Crestwood Midstream completes acquisition of midstream assets in Fayetteville Shale, Granite Wash

April 4, 2011

Crestwood Midstream Partners LP (NYSE: CMLP) has completed the previously announced acquisition of midstream assets in the Fayetteville Shale and the Granite Wash plays from Tulsa, Oklahoma-based Frontier Gas Services LLC for approximately $338 million cash paid at closing.

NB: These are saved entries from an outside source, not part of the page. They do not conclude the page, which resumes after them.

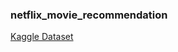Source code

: ### netflix_movie_recommendation
[Kaggle Dataset](https://www.kaggle.com/shivamb/netflix-shows/tasks)
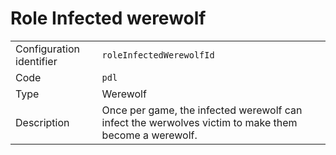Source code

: # Role Infected werewolf

|                          |                                                                                                      |
| ------------------------ | ---------------------------------------------------------------------------------------------------- |
| Configuration identifier | `roleInfectedWerewolfId`                                                                             |
| Code                     | `pdl`                                                                                                |
| Type                     | Werewolf                                                                                             |
| Description              | Once per game, the infected werewolf can infect the werwolves victim to make them become a werewolf. |
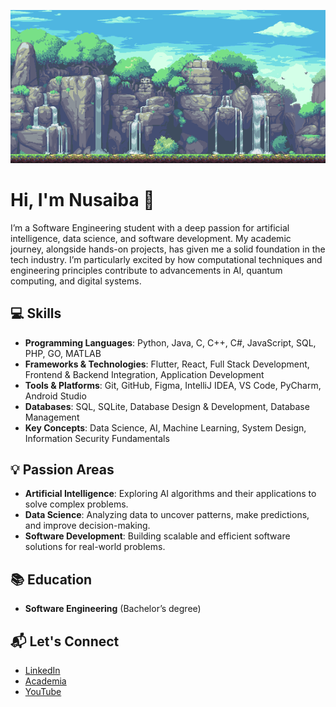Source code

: ![Waterfall](https://github.com/NusaibaNr/NusaibaNr/blob/main/gif.gif?raw=true)

<!--
**NusaibaNr/NusaibaNr** is a ✨ _special_ ✨ repository because its `README.md` (this file) appears on your GitHub profile.

Here are some ideas to get you started:

- 🔭 I’m currently working on ...
- 🌱 I’m currently learning ...
- 👯 I’m looking to collaborate on ...
- 🤔 I’m looking for help with ...
- 💬 Ask me about ...
- 📫 How to reach me: ...
- 😄 Pronouns: ...
- ⚡ Fun fact: ...
-->

# Hi, I'm Nusaiba 👋

I’m a Software Engineering student with a deep passion for artificial intelligence, data science, and software development. My academic journey, alongside hands-on projects, has given me a solid foundation in the tech industry. I’m particularly excited by how computational techniques and engineering principles contribute to advancements in AI, quantum computing, and digital systems.

## 💻 Skills
- **Programming Languages**: Python, Java, C, C++, C#, JavaScript, SQL, PHP, GO, MATLAB
- **Frameworks & Technologies**: Flutter, React, Full Stack Development, Frontend & Backend Integration, Application Development
- **Tools & Platforms**: Git, GitHub, Figma, IntelliJ IDEA, VS Code, PyCharm, Android Studio
- **Databases**: SQL, SQLite, Database Design & Development, Database Management
- **Key Concepts**: Data Science, AI, Machine Learning, System Design, Information Security Fundamentals

## 💡 Passion Areas
- **Artificial Intelligence**: Exploring AI algorithms and their applications to solve complex problems.
- **Data Science**: Analyzing data to uncover patterns, make predictions, and improve decision-making.
- **Software Development**: Building scalable and efficient software solutions for real-world problems.

## 📚 Education
- **Software Engineering** (Bachelor’s degree)

## 📬 Let's Connect
- [LinkedIn](https://www.linkedin.com/in/nusaiba-n-959a90296/)
- [Academia](https://uskudar.academia.edu/NusaibaNoor)
- [YouTube](https://www.youtube.com/@Nusaibannoor)
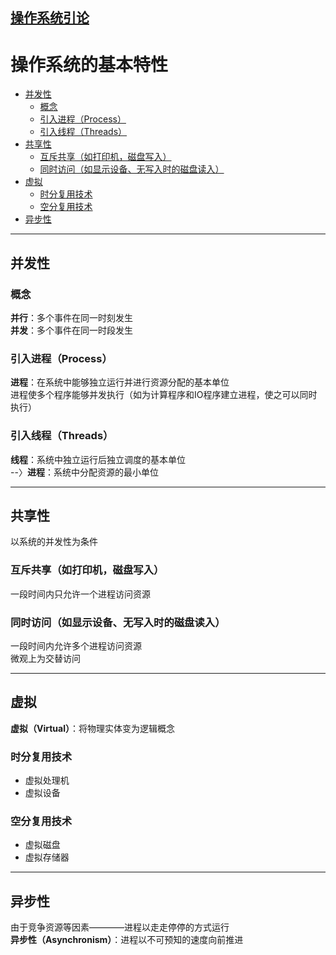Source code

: ## [操作系统引论](../操作系统原理.md)
# 操作系统的基本特性
<!-- vscode-markdown-toc -->
* [并发性](#)
	* [概念](#-1)
	* [引入进程（Process）](#Process)
	* [引入线程（Threads）](#Threads)
* [共享性](#-1)
	* [互斥共享（如打印机，磁盘写入）](#-1)
	* [同时访问（如显示设备、无写入时的磁盘读入）](#-1)
* [虚拟](#-1)
	* [时分复用技术](#-1)
	* [空分复用技术](#-1)
* [异步性](#-1)

<!-- vscode-markdown-toc-config
	numbering=false
	autoSave=true
	/vscode-markdown-toc-config -->
<!-- /vscode-markdown-toc -->
---
## <a name=''></a>并发性
### <a name='-1'></a>概念
**并行**：多个事件在同一时刻发生  
**并发**：多个事件在同一时段发生

### <a name='Process'></a>引入进程（Process）
**进程**：在系统中能够独立运行并进行资源分配的基本单位  
进程使多个程序能够并发执行（如为计算程序和IO程序建立进程，使之可以同时执行）

### <a name='Threads'></a>引入线程（Threads）
**线程**：系统中独立运行后独立调度的基本单位  
--〉**进程**：系统中分配资源的最小单位

---
## <a name='-1'></a>共享性
以系统的并发性为条件

### <a name='-1'></a>互斥共享（如打印机，磁盘写入）
一段时间内只允许一个进程访问资源

### <a name='-1'></a>同时访问（如显示设备、无写入时的磁盘读入）
一段时间内允许多个进程访问资源  
微观上为交替访问

---
## <a name='-1'></a>虚拟
**虚拟（Virtual）**：将物理实体变为逻辑概念

### <a name='-1'></a>时分复用技术
* 虚拟处理机
* 虚拟设备

### <a name='-1'></a>空分复用技术
* 虚拟磁盘
* 虚拟存储器

---
## <a name='-1'></a>异步性
由于竞争资源等因素————进程以走走停停的方式运行  
**异步性（Asynchronism）**：进程以不可预知的速度向前推进
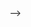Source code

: <!-- <img width=100% src="https://capsule-render.vercel.app/api?type=waving&color=FF7B89&height=120&section=header"/>

[![Typing SVG](https://readme-typing-svg.herokuapp.com/?color=FF7B89&size=35&center=true&vCenter=true&width=1000&lines=Oiii!!+Eu+sou+a+Emilly+Back;)](https://git.io/typing-svg)

<div align="center">  
  <img width="49%" height="195px" src="https://github-readme-stats.vercel.app/api?username=Back-Emy&show_icons=true&count_private=true&hide_border=true&title_color=FF7B89&icon_color=FF7B89&text_color=8A5082&bg_color=0d1117" alt="Emilly Back github stats" /> 
<img width="41%" height="195px" src="https://github-readme-stats.vercel.app/api/top-langs/?username=Back-Emy&layout=compact&hide_border=true&title_color=FF7B89&text_color=8A5082&bg_color=0d1117" />
</div>
	
### 
 
<div align="center"> 
  <a href="https://www.instagram.com/_emi_back/?hl=pt-br" target="_blank"><img src="https://img.shields.io/badge/-Instagram-%23E4405F?style=for-the-badge&logo=instagram&logoColor=white" target="_blank"></a>
  <a href="https://www.linkedin.com/in/emilly-back-0963aa226/" target="_blank"><img src="https://img.shields.io/badge/-LinkedIn-%230077B5?style=for-the-badge&logo=linkedin&logoColor=white" target="_blank"></a> 
</div>
	
<img width=100% src="https://capsule-render.vercel.app/api?type=waving&color=FF7B89&height=120&section=footer"/>	
 -->
##
<!-- <div align="center">
<br><p align="centre"><b>Visitors Count</b></p>  
<p align="center"><img align="center" src="https://profile-counter.glitch.me/{Back-Emy}/count.svg" /></p> 
<br>
</div>	 -->
<!-- ### Main skills:
 <div style="display: inline_block"><br>
  <img align="center" alt="Emy-Js" height="30" width="40" src="https://raw.githubusercontent.com/devicons/devicon/master/icons/javascript/javascript-plain.svg">
  <img align="center" alt="Emy-HTML" height="30" width="40" src="https://raw.githubusercontent.com/devicons/devicon/master/icons/html5/html5-original.svg">
  <img align="center" alt="Emy-CSS" height="30" width="40" src="https://raw.githubusercontent.com/devicons/devicon/master/icons/css3/css3-original.svg"> --> -->


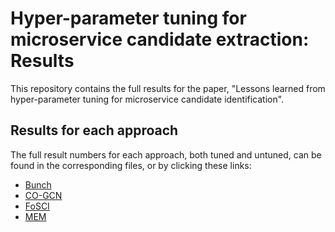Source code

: # Hyper-parameter tuning for microservice candidate extraction: Results

This repository contains the full results for the paper, "Lessons learned from hyper-parameter tuning for microservice candidate identification".

## Results for each approach

The full result numbers for each approach, both tuned and untuned, can be found in the corresponding files, or by clicking these links:

* [Bunch](https://github.com/yrahul3910/tuned-microservices-results/blob/main/Bunch.md)
* [CO-GCN](https://github.com/yrahul3910/tuned-microservices-results/blob/main/CO-GCN.md)
* [FoSCI](https://github.com/yrahul3910/tuned-microservices-results/blob/main/FoSCI.md)
* [MEM](https://github.com/yrahul3910/tuned-microservices-results/blob/main/MEM.md)
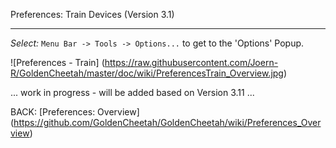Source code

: Preferences: Train Devices (Version 3.1)
***

_Select:_ `Menu Bar -> Tools -> Options...` to get to the 'Options' Popup.

![Preferences - Train] (https://raw.githubusercontent.com/Joern-R/GoldenCheetah/master/doc/wiki/PreferencesTrain_Overview.jpg)

... work in progress - will be added based on Version 3.11 ...


BACK: [Preferences: Overview] (https://github.com/GoldenCheetah/GoldenCheetah/wiki/Preferences_Overview)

The acquired assets in the Fayetteville Shale, located in Northwest Arkansas, consist of approximately 127 miles of gathering pipelines with a capacity of approximately 510 million cubic feet per day (MMcf/d), treating capacity of approximately 165 MMcf/d and approximately 35,000 hp of compression serving dedicated acreage and natural gas production currently under contracts with BHP Billiton Petroleum, BP America and ExxonMobil’s XTO subsidiary.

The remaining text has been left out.